WORK REQUEST: Could you give the records below again exactly, without the pictures?

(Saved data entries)
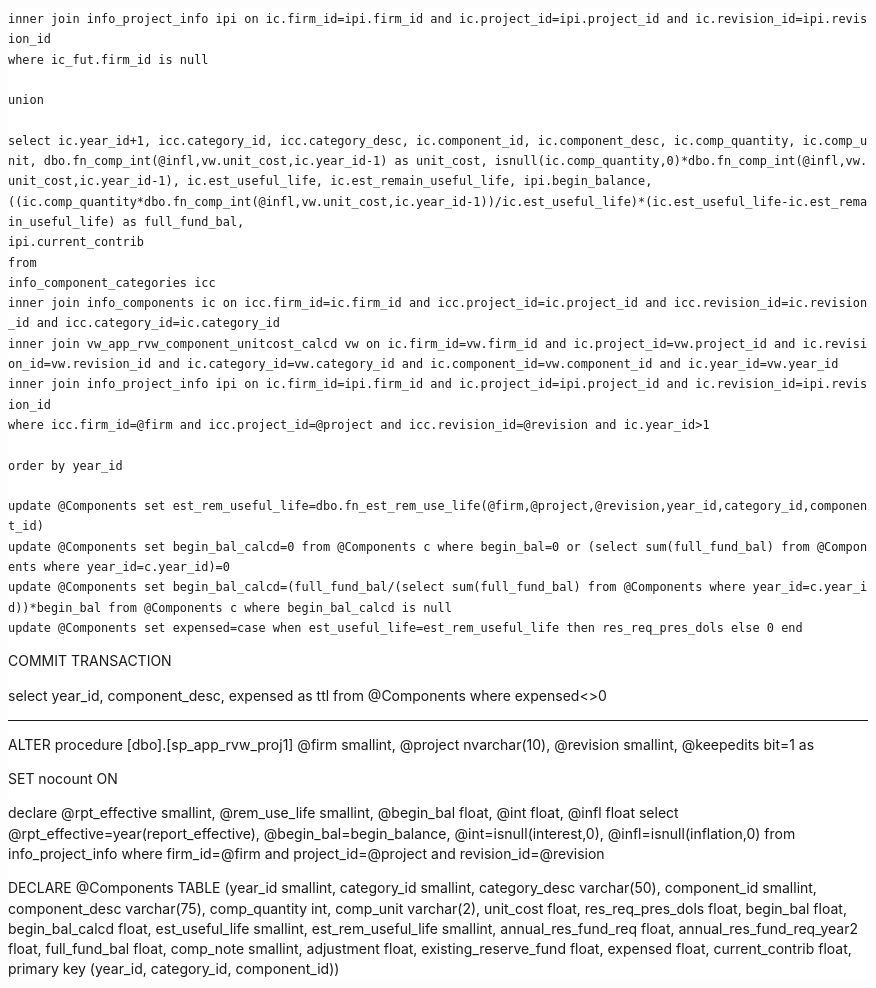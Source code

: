	inner join info_project_info ipi on ic.firm_id=ipi.firm_id and ic.project_id=ipi.project_id and ic.revision_id=ipi.revision_id
	where ic_fut.firm_id is null

	union

	select ic.year_id+1, icc.category_id, icc.category_desc, ic.component_id, ic.component_desc, ic.comp_quantity, ic.comp_unit, dbo.fn_comp_int(@infl,vw.unit_cost,ic.year_id-1) as unit_cost, isnull(ic.comp_quantity,0)*dbo.fn_comp_int(@infl,vw.unit_cost,ic.year_id-1), ic.est_useful_life, ic.est_remain_useful_life, ipi.begin_balance,
	((ic.comp_quantity*dbo.fn_comp_int(@infl,vw.unit_cost,ic.year_id-1))/ic.est_useful_life)*(ic.est_useful_life-ic.est_remain_useful_life) as full_fund_bal,
	ipi.current_contrib
	from
	info_component_categories icc
	inner join info_components ic on icc.firm_id=ic.firm_id and icc.project_id=ic.project_id and icc.revision_id=ic.revision_id and icc.category_id=ic.category_id
	inner join vw_app_rvw_component_unitcost_calcd vw on ic.firm_id=vw.firm_id and ic.project_id=vw.project_id and ic.revision_id=vw.revision_id and ic.category_id=vw.category_id and ic.component_id=vw.component_id and ic.year_id=vw.year_id
	inner join info_project_info ipi on ic.firm_id=ipi.firm_id and ic.project_id=ipi.project_id and ic.revision_id=ipi.revision_id
	where icc.firm_id=@firm and icc.project_id=@project and icc.revision_id=@revision and ic.year_id>1

	order by year_id

	update @Components set est_rem_useful_life=dbo.fn_est_rem_use_life(@firm,@project,@revision,year_id,category_id,component_id)
	update @Components set begin_bal_calcd=0 from @Components c where begin_bal=0 or (select sum(full_fund_bal) from @Components where year_id=c.year_id)=0 
	update @Components set begin_bal_calcd=(full_fund_bal/(select sum(full_fund_bal) from @Components where year_id=c.year_id))*begin_bal from @Components c where begin_bal_calcd is null
	update @Components set expensed=case when est_useful_life=est_rem_useful_life then res_req_pres_dols else 0 end

COMMIT TRANSACTION

select year_id, component_desc, expensed as ttl from @Components where expensed<>0

-----------------------------------------------------------------------------

ALTER procedure [dbo].[sp_app_rvw_proj1] @firm smallint, @project nvarchar(10), @revision smallint, @keepedits bit=1 as

SET nocount ON

declare @rpt_effective smallint, @rem_use_life smallint, @begin_bal float, @int float, @infl float
select @rpt_effective=year(report_effective), @begin_bal=begin_balance, @int=isnull(interest,0), @infl=isnull(inflation,0) from info_project_info where firm_id=@firm and project_id=@project and revision_id=@revision

DECLARE @Components TABLE (year_id smallint, category_id smallint, category_desc varchar(50), component_id smallint, component_desc varchar(75), comp_quantity int, comp_unit varchar(2), unit_cost float, res_req_pres_dols float, begin_bal float, begin_bal_calcd float, est_useful_life smallint, est_rem_useful_life smallint, annual_res_fund_req float, annual_res_fund_req_year2 float, full_fund_bal float, comp_note smallint, adjustment float, existing_reserve_fund float, expensed float, current_contrib float, primary key (year_id, category_id, component_id))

THE COMPLETED TASK:
Source code

:	inner join info_project_info ipi on ic.firm_id=ipi.firm_id and ic.project_id=ipi.project_id and ic.revision_id=ipi.revision_id
	where ic_fut.firm_id is null

	union

	select ic.year_id+1, icc.category_id, icc.category_desc, ic.component_id, ic.component_desc, ic.comp_quantity, ic.comp_unit, dbo.fn_comp_int(@infl,vw.unit_cost,ic.year_id-1) as unit_cost, isnull(ic.comp_quantity,0)*dbo.fn_comp_int(@infl,vw.unit_cost,ic.year_id-1), ic.est_useful_life, ic.est_remain_useful_life, ipi.begin_balance,
	((ic.comp_quantity*dbo.fn_comp_int(@infl,vw.unit_cost,ic.year_id-1))/ic.est_useful_life)*(ic.est_useful_life-ic.est_remain_useful_life) as full_fund_bal,
	ipi.current_contrib
	from
	info_component_categories icc
	inner join info_components ic on icc.firm_id=ic.firm_id and icc.project_id=ic.project_id and icc.revision_id=ic.revision_id and icc.category_id=ic.category_id
	inner join vw_app_rvw_component_unitcost_calcd vw on ic.firm_id=vw.firm_id and ic.project_id=vw.project_id and ic.revision_id=vw.revision_id and ic.category_id=vw.category_id and ic.component_id=vw.component_id and ic.year_id=vw.year_id
	inner join info_project_info ipi on ic.firm_id=ipi.firm_id and ic.project_id=ipi.project_id and ic.revision_id=ipi.revision_id
	where icc.firm_id=@firm and icc.project_id=@project and icc.revision_id=@revision and ic.year_id>1

	order by year_id

	update @Components set est_rem_useful_life=dbo.fn_est_rem_use_life(@firm,@project,@revision,year_id,category_id,component_id)
	update @Components set begin_bal_calcd=0 from @Components c where begin_bal=0 or (select sum(full_fund_bal) from @Components where year_id=c.year_id)=0 
	update @Components set begin_bal_calcd=(full_fund_bal/(select sum(full_fund_bal) from @Components where year_id=c.year_id))*begin_bal from @Components c where begin_bal_calcd is null
	update @Components set expensed=case when est_useful_life=est_rem_useful_life then res_req_pres_dols else 0 end

COMMIT TRANSACTION

select year_id, component_desc, expensed as ttl from @Components where expensed<>0

-----------------------------------------------------------------------------

ALTER procedure [dbo].[sp_app_rvw_proj1] @firm smallint, @project nvarchar(10), @revision smallint, @keepedits bit=1 as

SET nocount ON

declare @rpt_effective smallint, @rem_use_life smallint, @begin_bal float, @int float, @infl float
select @rpt_effective=year(report_effective), @begin_bal=begin_balance, @int=isnull(interest,0), @infl=isnull(inflation,0) from info_project_info where firm_id=@firm and project_id=@project and revision_id=@revision

DECLARE @Components TABLE (year_id smallint, category_id smallint, category_desc varchar(50), component_id smallint, component_desc varchar(75), comp_quantity int, comp_unit varchar(2), unit_cost float, res_req_pres_dols float, begin_bal float, begin_bal_calcd float, est_useful_life smallint, est_rem_useful_life smallint, annual_res_fund_req float, annual_res_fund_req_year2 float, full_fund_bal float, comp_note smallint, adjustment float, existing_reserve_fund float, expensed float, current_contrib float, primary key (year_id, category_id, component_id))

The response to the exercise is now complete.